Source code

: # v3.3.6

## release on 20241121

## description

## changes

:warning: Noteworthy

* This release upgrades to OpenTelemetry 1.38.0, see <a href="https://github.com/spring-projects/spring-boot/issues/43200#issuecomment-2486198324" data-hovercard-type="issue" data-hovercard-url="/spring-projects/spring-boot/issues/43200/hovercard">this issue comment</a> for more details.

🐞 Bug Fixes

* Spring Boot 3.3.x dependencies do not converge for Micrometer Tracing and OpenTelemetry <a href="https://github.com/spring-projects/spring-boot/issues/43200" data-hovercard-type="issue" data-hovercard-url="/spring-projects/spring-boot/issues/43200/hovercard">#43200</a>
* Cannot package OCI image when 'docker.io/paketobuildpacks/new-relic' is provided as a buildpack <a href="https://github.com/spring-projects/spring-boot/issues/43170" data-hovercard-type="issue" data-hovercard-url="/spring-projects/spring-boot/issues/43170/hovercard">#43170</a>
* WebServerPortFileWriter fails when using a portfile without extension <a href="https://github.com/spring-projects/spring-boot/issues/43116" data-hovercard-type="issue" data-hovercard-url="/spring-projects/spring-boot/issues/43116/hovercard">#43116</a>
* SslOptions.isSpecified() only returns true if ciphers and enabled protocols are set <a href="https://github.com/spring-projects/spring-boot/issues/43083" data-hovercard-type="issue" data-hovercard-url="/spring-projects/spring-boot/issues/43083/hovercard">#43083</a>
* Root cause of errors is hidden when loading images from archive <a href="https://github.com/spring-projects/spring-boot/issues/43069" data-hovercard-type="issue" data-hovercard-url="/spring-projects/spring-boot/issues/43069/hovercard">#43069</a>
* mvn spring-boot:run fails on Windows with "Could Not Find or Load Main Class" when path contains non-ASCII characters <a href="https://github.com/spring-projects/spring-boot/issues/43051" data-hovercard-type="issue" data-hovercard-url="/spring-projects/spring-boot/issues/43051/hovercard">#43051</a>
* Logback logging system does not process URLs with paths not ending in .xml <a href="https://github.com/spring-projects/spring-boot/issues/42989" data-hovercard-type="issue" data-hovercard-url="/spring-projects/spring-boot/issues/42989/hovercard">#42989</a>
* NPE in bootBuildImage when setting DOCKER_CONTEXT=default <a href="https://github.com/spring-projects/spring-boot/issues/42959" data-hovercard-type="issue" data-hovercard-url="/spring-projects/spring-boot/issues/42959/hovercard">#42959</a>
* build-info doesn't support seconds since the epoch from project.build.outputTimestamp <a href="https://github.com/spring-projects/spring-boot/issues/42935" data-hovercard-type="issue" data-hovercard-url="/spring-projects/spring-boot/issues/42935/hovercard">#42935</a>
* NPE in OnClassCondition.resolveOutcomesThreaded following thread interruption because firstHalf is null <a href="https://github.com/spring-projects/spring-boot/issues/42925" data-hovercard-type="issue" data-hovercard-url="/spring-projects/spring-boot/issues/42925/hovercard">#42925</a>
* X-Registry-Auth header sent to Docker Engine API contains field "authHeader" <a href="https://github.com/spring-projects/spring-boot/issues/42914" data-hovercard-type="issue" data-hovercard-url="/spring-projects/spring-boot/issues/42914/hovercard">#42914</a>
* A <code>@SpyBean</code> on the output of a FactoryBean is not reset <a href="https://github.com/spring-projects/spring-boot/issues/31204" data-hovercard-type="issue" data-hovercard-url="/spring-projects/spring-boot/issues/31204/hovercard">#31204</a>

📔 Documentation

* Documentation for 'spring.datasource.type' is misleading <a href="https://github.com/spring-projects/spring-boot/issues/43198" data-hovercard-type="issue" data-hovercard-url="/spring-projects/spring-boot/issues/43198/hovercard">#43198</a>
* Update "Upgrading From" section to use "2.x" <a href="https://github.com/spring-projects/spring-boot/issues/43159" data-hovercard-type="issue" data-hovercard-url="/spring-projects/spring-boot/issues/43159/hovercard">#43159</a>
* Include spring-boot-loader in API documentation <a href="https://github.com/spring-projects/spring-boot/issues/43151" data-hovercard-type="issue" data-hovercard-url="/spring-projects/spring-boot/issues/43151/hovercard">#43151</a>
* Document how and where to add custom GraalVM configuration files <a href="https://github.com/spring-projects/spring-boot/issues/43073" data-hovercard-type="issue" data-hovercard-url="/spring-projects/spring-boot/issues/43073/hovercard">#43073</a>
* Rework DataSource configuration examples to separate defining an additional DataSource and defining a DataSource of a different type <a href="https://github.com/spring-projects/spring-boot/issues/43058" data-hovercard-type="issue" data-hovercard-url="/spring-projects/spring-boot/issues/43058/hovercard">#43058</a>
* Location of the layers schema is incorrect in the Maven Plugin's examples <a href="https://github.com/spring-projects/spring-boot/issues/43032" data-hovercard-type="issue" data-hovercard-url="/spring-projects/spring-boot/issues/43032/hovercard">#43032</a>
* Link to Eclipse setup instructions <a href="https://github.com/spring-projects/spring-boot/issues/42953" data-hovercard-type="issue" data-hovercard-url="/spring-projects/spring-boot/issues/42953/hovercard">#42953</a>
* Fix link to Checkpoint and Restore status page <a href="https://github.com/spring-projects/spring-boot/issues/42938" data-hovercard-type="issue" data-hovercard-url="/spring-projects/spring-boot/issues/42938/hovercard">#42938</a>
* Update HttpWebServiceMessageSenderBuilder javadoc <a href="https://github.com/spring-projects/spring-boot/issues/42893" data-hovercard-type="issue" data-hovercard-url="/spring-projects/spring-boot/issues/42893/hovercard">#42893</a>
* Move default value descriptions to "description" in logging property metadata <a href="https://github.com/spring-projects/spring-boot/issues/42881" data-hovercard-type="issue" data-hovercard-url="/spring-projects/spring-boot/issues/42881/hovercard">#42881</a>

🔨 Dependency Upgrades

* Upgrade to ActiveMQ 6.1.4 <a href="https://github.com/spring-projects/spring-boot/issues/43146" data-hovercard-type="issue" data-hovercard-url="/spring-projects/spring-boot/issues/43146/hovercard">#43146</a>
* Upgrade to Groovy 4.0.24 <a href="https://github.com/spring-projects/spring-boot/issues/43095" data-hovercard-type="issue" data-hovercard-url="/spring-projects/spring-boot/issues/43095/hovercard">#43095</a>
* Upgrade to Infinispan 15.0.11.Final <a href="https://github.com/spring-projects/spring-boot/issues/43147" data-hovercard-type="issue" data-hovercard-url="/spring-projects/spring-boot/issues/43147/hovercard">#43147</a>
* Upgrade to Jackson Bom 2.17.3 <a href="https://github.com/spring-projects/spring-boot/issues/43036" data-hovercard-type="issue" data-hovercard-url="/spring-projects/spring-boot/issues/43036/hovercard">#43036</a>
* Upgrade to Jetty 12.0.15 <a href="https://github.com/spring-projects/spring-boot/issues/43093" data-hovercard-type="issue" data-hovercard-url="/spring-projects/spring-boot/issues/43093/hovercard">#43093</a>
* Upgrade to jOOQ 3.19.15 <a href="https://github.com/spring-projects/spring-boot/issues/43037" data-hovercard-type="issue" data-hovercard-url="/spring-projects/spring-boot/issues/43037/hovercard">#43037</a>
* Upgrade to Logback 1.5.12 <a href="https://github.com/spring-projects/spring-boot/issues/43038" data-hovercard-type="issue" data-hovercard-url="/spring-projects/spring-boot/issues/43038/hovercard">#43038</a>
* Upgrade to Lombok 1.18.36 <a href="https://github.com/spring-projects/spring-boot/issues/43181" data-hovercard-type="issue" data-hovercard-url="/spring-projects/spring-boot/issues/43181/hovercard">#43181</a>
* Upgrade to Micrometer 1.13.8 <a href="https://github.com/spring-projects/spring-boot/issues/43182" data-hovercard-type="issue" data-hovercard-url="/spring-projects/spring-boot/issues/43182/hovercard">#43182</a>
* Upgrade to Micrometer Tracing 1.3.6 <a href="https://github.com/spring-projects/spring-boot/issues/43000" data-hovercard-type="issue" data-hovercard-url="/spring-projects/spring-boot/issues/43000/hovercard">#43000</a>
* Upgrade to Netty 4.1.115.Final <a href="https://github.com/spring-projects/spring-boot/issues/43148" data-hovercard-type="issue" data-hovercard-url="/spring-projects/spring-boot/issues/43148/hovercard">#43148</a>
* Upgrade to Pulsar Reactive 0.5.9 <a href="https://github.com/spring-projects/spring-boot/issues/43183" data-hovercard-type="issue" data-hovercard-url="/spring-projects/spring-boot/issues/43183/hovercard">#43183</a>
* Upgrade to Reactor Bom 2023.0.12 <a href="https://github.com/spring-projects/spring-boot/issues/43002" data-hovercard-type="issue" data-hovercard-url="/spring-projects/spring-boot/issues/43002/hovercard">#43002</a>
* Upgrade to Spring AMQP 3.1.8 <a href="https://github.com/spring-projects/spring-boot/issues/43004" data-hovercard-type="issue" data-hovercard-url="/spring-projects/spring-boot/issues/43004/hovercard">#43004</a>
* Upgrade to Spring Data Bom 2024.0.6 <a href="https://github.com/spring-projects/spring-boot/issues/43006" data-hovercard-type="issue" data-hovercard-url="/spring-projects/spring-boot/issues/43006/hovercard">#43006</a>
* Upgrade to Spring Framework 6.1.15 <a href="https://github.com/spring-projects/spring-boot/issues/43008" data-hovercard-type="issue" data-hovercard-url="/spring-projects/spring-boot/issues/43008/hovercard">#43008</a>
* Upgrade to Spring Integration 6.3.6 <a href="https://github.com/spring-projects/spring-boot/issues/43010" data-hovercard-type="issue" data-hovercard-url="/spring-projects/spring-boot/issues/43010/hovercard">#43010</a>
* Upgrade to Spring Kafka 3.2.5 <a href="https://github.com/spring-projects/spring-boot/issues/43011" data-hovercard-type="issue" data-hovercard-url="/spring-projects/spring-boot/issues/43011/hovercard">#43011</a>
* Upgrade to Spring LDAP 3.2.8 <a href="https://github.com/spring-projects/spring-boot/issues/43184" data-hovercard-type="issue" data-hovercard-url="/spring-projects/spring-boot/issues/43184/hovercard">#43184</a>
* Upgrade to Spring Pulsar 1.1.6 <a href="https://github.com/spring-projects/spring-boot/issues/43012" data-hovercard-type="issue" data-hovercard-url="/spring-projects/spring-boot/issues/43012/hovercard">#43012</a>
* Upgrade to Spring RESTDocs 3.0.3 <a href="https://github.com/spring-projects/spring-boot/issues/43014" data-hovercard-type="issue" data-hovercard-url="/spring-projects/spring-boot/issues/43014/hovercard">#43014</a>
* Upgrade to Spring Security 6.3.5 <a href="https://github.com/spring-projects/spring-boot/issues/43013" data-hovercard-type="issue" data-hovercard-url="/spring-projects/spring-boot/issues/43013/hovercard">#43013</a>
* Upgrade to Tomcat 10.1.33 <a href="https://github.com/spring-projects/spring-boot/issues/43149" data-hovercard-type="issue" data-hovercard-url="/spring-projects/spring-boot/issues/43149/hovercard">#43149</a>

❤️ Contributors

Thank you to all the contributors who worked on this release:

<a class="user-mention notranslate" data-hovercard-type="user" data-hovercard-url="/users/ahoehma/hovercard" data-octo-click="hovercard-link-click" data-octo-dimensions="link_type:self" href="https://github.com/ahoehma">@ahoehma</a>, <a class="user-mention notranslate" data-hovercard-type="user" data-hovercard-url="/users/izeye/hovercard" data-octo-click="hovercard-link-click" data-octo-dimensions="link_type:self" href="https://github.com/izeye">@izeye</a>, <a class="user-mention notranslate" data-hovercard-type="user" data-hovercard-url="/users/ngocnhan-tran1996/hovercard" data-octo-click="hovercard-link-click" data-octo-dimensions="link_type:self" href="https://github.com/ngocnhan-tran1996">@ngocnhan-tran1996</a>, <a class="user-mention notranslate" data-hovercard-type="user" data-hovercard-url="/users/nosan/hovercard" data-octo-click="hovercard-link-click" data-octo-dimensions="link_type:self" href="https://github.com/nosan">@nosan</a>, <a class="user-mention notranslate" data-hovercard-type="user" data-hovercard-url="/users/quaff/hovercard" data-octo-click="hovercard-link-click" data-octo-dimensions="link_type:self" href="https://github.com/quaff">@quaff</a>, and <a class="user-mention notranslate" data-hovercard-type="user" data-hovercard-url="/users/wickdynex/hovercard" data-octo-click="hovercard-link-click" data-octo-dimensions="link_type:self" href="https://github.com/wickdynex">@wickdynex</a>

• [ASSIGNMENT]:
Please filter the entries above down to the lines holding "contains" and copy them.

• [PROBLEM SOLUTION]:
* mvn spring-boot:run fails on Windows with "Could Not Find or Load Main Class" when path contains non-ASCII characters <a href="https://github.com/spring-projects/spring-boot/issues/43051" data-hovercard-type="issue" data-hovercard-url="/spring-projects/spring-boot/issues/43051/hovercard">#43051</a>
* X-Registry-Auth header sent to Docker Engine API contains field "authHeader" <a href="https://github.com/spring-projects/spring-boot/issues/42914" data-hovercard-type="issue" data-hovercard-url="/spring-projects/spring-boot/issues/42914/hovercard">#42914</a>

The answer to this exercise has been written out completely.